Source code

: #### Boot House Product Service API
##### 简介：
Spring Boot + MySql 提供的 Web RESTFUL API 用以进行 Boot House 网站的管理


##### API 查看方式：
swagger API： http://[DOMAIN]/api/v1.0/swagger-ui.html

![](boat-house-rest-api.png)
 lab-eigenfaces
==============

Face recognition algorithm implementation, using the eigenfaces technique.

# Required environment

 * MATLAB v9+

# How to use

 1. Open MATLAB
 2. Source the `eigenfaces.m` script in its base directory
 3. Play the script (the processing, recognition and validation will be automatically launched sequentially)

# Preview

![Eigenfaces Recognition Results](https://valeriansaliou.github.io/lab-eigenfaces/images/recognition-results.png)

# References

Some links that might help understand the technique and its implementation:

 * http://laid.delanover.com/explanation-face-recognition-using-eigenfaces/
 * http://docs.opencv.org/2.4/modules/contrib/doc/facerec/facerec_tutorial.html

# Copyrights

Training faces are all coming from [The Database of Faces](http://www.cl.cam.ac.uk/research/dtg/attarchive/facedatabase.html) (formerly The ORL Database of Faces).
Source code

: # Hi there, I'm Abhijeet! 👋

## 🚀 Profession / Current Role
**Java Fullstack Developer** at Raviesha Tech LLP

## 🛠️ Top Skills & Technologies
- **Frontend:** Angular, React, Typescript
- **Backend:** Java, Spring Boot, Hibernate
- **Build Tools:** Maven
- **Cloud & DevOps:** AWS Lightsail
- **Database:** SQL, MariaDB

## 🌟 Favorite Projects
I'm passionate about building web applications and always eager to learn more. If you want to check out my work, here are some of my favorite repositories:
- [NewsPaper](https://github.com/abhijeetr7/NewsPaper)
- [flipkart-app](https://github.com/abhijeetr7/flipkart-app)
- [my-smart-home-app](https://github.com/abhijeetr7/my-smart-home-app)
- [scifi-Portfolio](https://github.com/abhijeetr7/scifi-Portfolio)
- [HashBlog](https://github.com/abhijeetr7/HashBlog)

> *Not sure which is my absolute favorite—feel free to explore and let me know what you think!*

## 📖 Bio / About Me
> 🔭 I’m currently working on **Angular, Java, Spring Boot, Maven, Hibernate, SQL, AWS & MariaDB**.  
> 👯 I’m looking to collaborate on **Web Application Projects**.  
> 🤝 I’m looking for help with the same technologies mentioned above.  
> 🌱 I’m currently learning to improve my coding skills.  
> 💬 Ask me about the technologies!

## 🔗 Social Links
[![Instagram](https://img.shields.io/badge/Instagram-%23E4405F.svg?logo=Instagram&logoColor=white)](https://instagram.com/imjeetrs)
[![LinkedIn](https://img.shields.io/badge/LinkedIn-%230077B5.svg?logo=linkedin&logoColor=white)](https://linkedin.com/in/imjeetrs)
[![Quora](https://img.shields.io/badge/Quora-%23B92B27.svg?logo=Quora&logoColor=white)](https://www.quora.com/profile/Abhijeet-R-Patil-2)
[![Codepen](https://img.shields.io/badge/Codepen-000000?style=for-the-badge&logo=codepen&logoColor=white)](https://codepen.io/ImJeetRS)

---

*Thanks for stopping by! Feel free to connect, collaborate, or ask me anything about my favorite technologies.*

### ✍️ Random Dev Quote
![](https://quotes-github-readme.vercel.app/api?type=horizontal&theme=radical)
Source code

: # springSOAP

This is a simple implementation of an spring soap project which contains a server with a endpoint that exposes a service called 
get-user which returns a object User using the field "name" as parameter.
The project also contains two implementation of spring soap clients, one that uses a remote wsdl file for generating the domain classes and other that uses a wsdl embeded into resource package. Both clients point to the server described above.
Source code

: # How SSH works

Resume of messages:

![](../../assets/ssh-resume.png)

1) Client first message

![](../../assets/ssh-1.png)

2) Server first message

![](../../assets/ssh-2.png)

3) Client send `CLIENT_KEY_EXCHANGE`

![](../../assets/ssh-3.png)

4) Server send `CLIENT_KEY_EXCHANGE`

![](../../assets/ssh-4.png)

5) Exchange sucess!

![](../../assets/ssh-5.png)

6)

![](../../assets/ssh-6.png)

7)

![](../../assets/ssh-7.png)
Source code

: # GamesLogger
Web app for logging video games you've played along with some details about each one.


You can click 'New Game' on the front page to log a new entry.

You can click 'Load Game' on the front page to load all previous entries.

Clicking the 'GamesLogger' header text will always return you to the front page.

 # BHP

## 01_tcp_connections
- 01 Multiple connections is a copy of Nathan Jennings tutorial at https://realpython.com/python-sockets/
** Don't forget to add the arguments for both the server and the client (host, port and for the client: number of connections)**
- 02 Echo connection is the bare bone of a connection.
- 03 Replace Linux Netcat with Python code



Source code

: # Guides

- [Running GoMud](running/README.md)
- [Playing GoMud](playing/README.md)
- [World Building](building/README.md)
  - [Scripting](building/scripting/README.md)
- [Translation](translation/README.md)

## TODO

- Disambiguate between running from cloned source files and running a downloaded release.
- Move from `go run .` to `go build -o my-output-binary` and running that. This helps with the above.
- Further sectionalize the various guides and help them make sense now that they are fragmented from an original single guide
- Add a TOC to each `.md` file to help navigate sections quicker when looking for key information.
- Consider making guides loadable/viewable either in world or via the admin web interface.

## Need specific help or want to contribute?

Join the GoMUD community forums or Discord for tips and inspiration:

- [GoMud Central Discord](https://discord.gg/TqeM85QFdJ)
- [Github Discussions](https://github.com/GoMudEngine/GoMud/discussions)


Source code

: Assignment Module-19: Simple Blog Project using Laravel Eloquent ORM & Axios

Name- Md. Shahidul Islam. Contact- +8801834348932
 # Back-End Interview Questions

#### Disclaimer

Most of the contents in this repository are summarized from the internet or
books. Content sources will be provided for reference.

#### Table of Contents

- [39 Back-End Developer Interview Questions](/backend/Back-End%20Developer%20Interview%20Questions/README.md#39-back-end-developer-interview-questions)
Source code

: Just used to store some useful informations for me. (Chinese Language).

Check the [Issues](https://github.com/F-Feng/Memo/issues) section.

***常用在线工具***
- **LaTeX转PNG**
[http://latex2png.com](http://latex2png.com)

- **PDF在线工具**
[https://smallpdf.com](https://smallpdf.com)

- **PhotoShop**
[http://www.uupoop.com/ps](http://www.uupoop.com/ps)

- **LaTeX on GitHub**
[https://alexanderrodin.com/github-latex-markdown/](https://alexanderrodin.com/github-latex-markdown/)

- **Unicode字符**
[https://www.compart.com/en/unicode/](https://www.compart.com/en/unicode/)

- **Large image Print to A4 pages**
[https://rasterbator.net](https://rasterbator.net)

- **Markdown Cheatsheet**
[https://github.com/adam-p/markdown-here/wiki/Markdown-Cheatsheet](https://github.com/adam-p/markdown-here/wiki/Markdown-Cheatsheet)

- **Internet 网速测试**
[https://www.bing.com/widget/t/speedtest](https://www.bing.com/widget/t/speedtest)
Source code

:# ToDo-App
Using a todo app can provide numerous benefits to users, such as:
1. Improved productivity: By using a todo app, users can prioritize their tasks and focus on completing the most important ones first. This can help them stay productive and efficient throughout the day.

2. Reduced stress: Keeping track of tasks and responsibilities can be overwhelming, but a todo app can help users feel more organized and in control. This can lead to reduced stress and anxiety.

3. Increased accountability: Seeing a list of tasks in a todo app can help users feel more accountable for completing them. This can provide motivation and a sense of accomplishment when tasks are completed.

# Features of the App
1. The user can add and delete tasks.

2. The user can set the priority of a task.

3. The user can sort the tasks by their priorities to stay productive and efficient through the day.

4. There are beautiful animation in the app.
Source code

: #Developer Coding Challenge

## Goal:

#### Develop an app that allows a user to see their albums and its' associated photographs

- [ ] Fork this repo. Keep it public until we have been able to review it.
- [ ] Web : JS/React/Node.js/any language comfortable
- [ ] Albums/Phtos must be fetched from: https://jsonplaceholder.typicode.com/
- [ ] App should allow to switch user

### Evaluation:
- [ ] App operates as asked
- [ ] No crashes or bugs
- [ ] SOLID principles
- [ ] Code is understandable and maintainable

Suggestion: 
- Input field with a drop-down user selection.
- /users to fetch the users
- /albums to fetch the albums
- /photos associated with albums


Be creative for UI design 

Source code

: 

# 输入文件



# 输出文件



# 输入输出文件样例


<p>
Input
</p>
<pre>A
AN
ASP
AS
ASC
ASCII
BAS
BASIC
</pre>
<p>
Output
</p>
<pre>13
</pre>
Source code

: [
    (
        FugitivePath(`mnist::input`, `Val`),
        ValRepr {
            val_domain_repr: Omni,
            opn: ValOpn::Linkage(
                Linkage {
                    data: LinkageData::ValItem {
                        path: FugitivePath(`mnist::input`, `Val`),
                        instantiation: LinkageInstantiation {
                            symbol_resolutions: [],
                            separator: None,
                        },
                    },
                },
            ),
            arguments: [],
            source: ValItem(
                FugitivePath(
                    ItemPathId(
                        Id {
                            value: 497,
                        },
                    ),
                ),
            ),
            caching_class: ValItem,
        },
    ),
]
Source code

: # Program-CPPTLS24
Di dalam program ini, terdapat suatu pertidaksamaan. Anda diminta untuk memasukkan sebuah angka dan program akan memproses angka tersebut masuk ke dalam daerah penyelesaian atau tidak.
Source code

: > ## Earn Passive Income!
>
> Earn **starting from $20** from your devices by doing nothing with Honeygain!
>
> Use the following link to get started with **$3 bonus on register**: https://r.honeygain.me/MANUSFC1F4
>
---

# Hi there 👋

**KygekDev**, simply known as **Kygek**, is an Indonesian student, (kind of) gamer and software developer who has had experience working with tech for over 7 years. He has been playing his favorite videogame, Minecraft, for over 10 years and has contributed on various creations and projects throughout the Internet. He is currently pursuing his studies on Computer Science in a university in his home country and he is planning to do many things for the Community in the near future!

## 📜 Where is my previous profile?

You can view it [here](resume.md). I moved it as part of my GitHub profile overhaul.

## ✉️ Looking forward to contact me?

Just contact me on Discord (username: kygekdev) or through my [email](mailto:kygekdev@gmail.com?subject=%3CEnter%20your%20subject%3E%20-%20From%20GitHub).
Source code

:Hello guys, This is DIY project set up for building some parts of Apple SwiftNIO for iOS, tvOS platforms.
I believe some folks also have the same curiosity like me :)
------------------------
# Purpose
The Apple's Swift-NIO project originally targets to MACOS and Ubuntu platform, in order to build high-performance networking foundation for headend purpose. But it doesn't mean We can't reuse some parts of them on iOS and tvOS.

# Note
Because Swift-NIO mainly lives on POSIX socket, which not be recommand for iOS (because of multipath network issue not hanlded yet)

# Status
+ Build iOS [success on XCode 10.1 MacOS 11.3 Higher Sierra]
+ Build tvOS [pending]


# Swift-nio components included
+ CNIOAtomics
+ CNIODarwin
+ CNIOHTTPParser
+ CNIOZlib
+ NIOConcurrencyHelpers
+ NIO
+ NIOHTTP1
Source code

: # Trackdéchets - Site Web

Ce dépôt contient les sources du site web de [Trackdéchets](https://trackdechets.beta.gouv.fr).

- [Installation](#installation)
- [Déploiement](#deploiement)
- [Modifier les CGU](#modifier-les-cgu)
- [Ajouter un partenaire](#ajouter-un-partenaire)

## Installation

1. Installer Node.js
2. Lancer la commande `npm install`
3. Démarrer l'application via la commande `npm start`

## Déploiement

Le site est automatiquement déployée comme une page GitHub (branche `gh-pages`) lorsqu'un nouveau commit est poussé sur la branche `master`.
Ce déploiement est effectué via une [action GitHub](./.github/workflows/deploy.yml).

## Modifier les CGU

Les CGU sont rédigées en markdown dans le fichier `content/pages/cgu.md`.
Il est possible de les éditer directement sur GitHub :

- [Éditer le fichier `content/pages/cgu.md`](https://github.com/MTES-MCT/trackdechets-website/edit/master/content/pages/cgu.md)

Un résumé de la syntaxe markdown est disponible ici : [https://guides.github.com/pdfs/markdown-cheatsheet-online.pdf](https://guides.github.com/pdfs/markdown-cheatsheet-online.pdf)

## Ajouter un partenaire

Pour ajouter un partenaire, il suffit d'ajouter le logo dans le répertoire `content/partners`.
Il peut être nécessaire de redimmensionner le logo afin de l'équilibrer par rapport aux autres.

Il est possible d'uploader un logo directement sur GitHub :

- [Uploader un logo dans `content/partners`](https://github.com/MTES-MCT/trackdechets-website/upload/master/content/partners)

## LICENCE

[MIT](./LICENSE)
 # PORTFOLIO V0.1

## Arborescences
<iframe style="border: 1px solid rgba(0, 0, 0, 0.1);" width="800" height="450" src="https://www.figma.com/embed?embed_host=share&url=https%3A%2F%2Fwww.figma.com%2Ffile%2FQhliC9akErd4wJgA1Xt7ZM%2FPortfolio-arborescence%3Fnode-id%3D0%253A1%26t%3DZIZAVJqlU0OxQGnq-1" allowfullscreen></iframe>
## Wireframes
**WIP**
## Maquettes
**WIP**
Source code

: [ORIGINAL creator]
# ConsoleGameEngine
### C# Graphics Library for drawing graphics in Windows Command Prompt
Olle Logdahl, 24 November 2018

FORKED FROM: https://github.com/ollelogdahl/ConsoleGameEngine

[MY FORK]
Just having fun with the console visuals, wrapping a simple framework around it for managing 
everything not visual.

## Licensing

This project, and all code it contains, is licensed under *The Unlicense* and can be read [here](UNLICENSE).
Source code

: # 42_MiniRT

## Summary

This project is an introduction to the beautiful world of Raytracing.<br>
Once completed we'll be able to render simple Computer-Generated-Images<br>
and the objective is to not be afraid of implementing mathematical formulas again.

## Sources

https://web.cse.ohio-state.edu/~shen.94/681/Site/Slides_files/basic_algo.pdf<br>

▶ _Aim of the exercise_
Give back, exactly as written, the stretch from the line with "- 02 Echo connection" through the line with "- [GoMud Central", and no other lines from the records above.

▶ _Solution for this exercise_
- 02 Echo connection is the bare bone of a connection.
- 03 Replace Linux Netcat with Python code



Source code

: # Guides

- [Running GoMud](running/README.md)
- [Playing GoMud](playing/README.md)
- [World Building](building/README.md)
  - [Scripting](building/scripting/README.md)
- [Translation](translation/README.md)

## TODO

- Disambiguate between running from cloned source files and running a downloaded release.
- Move from `go run .` to `go build -o my-output-binary` and running that. This helps with the above.
- Further sectionalize the various guides and help them make sense now that they are fragmented from an original single guide
- Add a TOC to each `.md` file to help navigate sections quicker when looking for key information.
- Consider making guides loadable/viewable either in world or via the admin web interface.

## Need specific help or want to contribute?

Join the GoMUD community forums or Discord for tips and inspiration:

- [GoMud Central Discord](https://discord.gg/TqeM85QFdJ)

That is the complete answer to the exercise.